* Required work *
In the listing below, find each line with the string "prefix" and report it.

* Records to process *

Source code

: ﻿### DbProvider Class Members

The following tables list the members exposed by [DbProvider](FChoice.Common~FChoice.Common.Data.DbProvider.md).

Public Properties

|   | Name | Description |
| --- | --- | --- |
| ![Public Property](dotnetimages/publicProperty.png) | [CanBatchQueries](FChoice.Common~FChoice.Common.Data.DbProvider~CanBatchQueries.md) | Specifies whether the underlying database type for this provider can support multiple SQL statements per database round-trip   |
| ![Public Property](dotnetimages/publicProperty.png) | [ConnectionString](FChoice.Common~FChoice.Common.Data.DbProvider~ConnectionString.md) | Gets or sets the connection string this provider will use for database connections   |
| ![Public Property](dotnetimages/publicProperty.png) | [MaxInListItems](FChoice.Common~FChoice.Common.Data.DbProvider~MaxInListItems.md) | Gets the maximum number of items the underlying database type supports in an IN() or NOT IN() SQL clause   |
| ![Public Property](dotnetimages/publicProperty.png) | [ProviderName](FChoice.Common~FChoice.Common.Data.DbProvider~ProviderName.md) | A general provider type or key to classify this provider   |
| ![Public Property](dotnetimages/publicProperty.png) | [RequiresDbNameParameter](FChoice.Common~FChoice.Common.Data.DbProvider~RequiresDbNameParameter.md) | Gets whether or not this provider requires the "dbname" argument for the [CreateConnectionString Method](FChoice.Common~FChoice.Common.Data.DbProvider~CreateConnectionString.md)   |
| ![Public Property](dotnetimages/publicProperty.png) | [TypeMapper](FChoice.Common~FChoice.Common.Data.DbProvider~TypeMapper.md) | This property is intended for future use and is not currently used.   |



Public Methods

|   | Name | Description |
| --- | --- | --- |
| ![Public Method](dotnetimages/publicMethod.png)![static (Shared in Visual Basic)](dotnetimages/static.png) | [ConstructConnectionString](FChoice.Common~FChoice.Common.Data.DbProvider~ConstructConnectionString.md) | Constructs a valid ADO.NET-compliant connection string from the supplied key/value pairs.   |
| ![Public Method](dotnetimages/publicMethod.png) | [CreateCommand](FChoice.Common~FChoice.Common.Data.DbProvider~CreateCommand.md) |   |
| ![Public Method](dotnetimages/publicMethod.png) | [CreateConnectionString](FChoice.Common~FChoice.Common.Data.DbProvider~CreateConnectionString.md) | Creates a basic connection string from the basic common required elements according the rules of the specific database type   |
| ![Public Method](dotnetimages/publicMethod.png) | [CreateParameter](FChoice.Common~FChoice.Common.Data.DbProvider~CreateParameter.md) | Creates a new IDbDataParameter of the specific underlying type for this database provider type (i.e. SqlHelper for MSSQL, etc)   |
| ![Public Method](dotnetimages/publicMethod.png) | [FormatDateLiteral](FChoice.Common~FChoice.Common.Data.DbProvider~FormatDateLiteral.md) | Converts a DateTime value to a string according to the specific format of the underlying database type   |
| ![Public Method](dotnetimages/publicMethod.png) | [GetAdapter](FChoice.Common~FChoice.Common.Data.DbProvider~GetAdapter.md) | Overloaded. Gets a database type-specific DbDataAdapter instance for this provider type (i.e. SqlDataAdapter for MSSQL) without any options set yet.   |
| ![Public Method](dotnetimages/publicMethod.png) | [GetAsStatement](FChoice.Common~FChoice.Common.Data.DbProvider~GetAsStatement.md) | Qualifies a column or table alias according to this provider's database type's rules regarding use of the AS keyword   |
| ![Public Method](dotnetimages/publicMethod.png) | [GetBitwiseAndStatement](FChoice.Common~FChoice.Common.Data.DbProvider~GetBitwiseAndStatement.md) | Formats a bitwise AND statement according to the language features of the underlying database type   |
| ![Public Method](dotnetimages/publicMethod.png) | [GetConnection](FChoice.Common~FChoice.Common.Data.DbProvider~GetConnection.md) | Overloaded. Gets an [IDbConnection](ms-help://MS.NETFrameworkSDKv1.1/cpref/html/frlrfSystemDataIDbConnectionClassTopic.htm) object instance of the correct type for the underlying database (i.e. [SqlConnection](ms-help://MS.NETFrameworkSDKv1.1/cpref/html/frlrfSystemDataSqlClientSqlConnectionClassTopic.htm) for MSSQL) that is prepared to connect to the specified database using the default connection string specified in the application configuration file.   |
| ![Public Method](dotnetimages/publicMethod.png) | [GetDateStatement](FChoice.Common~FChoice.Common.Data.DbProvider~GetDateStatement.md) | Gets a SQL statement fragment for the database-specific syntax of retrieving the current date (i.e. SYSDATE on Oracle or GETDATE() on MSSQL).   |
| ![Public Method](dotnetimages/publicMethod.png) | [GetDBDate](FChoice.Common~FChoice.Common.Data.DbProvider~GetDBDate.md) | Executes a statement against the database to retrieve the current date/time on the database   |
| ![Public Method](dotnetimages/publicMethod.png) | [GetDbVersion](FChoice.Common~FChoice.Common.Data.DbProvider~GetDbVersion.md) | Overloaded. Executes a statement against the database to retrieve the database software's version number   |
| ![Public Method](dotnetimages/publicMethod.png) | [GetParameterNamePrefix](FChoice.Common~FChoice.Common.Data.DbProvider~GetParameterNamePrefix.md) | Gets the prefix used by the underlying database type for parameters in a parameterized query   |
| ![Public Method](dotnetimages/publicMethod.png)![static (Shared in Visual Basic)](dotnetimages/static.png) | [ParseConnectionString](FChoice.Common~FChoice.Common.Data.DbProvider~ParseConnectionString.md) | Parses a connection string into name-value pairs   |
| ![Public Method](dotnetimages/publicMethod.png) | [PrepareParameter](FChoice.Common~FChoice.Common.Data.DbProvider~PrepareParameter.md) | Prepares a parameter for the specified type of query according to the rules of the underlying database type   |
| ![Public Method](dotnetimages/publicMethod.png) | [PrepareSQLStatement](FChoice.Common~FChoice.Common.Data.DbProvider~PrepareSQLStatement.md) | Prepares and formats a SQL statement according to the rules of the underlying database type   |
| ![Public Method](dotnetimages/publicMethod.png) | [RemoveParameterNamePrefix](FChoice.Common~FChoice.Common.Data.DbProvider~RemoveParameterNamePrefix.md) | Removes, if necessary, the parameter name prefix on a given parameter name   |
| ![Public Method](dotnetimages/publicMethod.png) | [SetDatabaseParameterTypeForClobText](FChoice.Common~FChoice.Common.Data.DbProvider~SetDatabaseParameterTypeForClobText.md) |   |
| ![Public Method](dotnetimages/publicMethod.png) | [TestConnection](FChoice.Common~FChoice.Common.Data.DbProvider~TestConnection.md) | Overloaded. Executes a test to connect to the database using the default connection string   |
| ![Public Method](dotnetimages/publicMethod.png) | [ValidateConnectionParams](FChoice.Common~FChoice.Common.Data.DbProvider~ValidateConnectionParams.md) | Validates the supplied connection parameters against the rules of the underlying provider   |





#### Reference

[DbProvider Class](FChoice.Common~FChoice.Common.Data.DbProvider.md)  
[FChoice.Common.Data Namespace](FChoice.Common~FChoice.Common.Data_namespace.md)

* Result of the task *
| ![Public Method](dotnetimages/publicMethod.png) | [GetParameterNamePrefix](FChoice.Common~FChoice.Common.Data.DbProvider~GetParameterNamePrefix.md) | Gets the prefix used by the underlying database type for parameters in a parameterized query   |
| ![Public Method](dotnetimages/publicMethod.png) | [RemoveParameterNamePrefix](FChoice.Common~FChoice.Common.Data.DbProvider~RemoveParameterNamePrefix.md) | Removes, if necessary, the parameter name prefix on a given parameter name   |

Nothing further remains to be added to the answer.